To do =>
Among the records below, which lines contain the string "możliwość"? Report them.

(Collected data)
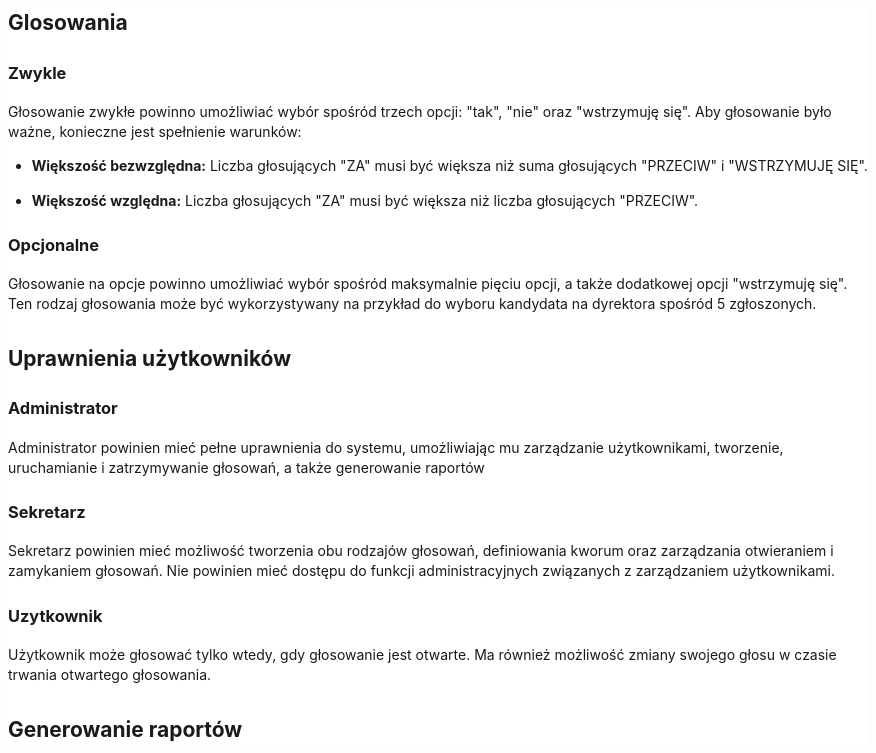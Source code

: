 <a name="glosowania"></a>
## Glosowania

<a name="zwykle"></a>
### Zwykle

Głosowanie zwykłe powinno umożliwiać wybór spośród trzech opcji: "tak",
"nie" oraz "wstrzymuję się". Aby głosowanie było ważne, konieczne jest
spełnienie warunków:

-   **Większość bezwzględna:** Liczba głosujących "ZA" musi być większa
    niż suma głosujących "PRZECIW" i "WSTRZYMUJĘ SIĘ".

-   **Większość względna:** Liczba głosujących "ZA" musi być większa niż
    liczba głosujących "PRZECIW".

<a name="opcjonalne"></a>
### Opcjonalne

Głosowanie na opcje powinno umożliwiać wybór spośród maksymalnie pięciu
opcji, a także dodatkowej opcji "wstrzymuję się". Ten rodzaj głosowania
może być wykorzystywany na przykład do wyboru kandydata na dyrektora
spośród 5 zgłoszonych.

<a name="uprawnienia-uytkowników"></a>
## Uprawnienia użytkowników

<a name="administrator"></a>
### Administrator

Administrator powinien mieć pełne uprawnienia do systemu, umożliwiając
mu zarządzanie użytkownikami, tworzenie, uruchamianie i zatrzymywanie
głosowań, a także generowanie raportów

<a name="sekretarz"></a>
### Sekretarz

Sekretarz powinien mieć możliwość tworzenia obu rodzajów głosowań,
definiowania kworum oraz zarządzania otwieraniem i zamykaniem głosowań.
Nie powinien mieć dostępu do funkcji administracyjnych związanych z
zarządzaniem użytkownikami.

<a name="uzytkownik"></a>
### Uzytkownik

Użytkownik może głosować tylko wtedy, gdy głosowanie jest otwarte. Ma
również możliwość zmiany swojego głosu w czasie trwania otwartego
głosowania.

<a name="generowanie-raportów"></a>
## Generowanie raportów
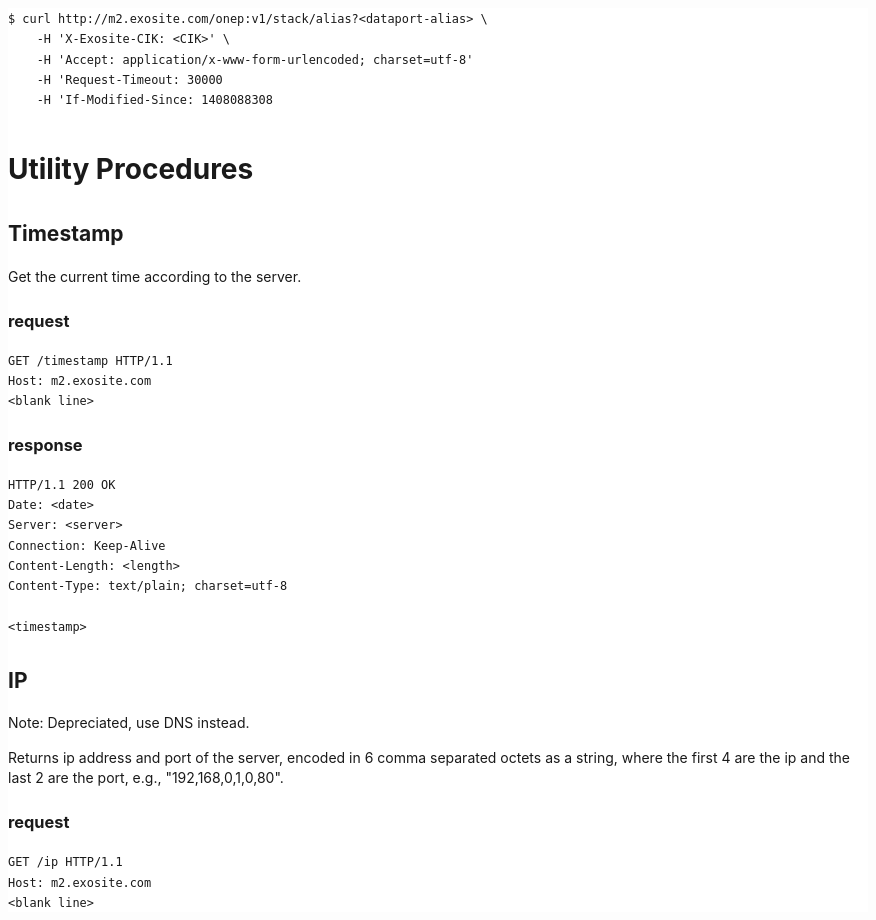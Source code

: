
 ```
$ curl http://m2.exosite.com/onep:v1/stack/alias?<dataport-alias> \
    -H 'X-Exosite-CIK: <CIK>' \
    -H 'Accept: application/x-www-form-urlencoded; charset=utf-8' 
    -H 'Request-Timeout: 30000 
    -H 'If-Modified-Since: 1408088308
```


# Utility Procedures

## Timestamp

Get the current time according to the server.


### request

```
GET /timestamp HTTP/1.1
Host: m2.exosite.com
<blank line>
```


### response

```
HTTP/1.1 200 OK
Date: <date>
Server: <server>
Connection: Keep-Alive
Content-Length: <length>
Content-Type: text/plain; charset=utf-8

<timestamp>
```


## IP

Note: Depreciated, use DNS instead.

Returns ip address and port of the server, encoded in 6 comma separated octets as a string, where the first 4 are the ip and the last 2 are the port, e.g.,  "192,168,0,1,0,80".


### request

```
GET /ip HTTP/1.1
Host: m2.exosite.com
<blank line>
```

Answer section =>
Sekretarz powinien mieć możliwość tworzenia obu rodzajów głosowań,
również możliwość zmiany swojego głosu w czasie trwania otwartego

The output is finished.